Quality services for the poor are achievable – The central success of this SI has been the establishment of durable quality specialist services that will be widely utilised. Quality facilities also attract qualified staff. This SI has shown that, with the right commitment and investment, an essential public health service can be established to serve the poor.
Change is possible – Luapula Province now ranks second in the country for eye care. A qualified ophthalmologist now serves the area, there has been significant investment in infrastructure and equipment, and funds have mobilised community sensitisation and training activities to ensure sufficient dissemination of prevention activities and behavioural change.

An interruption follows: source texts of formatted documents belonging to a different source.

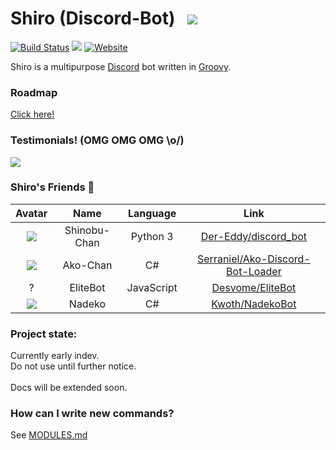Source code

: # Shiro (Discord-Bot) &nbsp; ![](https://i.imgur.com/CxYRxt0.png)
[![Build Status](https://travis-ci.org/sn0w/Shiro.svg?branch=master)](https://travis-ci.org/sn0w/Shiro)
![](https://img.shields.io/badge/license-AGPLv3-blue.svg) [![Website](https://img.shields.io/website-up-down-green-red/http/meetshiro.xyz.svg?maxAge=2592000)](http://meetshiro.xyz)

Shiro is a multipurpose [Discord](https://discordapp.com/) bot written in [Groovy](http://groovy-lang.org/).

### Roadmap
[Click here!](/Roadmap.md)

### Testimonials! (OMG OMG OMG \o/)
[![](http://i.imgur.com/5rPB8iM.png)](https://github.com/serraniel)

### Shiro's Friends :tada:
|Avatar|Name|Language|Link|
|:-:|:-:|:-:|:-:|
|![](http://i.imgur.com/Tb0FZoZ.png)|Shinobu-Chan|Python 3|[Der-Eddy/discord_bot](https://github.com/Der-Eddy/discord_bot)
|![](http://i.imgur.com/PNcNRfM.png)|Ako-Chan|C#|[Serraniel/Ako-Discord-Bot-Loader](https://github.com/Serraniel/Ako-Discord-Bot-Loader)
|?|EliteBot|JavaScript|[Desvome/EliteBot](https://github.com/Devsome/EliteBot)
|![](http://i.imgur.com/LyJh6OY.png)|Nadeko|C#|[Kwoth/NadekoBot](https://github.com/Kwoth/NadekoBot)
### Project state:
Currently early indev.<br>
Do not use until further notice.<br>
<br>
Docs will be extended soon.

### How can I write new commands?
See [MODULES.md](/MODULE.md)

Improved productivity and overall wellbeing – Beneficiaries of the programme who have received cataract surgery after being partially or almost totally blind have reported not only positive health outcomes, but also an improved ability to be productive members of their community. As we begin to explore the concept of prosperity and its impact from local development initiatives, we can look to the experience of this and other SIs and assess the degree to which they impact not just wellness, but overall wellbeing.
Mainstreaming of blindness into public health priorities – The prevention of blindness, like disability, is still not generally mainstreamed into development planning; it tends to be in the province of the specialist agencies. This programme has demonstrated that the issue of blindness is a priority for poor communities, as it is an issue of immense hardship for families struggling with poverty.
Stakeholder analysis and engagement – Although implementers have worked closely with the respective local and provincial authorities in the health, education and water/sanitation sectors, this has not resulted in sufficient adoption of the programme at provincial and district levels to create intra government ‘sponsorship.’ It seems that eye care still remains a ‘donor-funded’ cause, even though it is a component of the government’s national strategic health plan and overseen by a government agency. More analysis of the interests of various stakeholders would potentially have prompted a more deliberate strategy of collaboration.
Expectation of diagnosis and treatment at the RHC and community levels – The goals of training were overly ambitious in terms of expecting staff to diagnose and even treat infections. The best that can be achieved at RHC primary level is awareness of the need and a robust system of routine and emergency referral.
Baseline and training outcomes – Because of funding constraints, a proper baseline study for the Initiative could not be carried out as intended. The ability to compare current incidence and prevalence rates with those at the inception of the Initiative is key to demonstrating the impact of this programme.
High rural health centre staffing attrition – High staff attrition was identified as a risk to the training investment.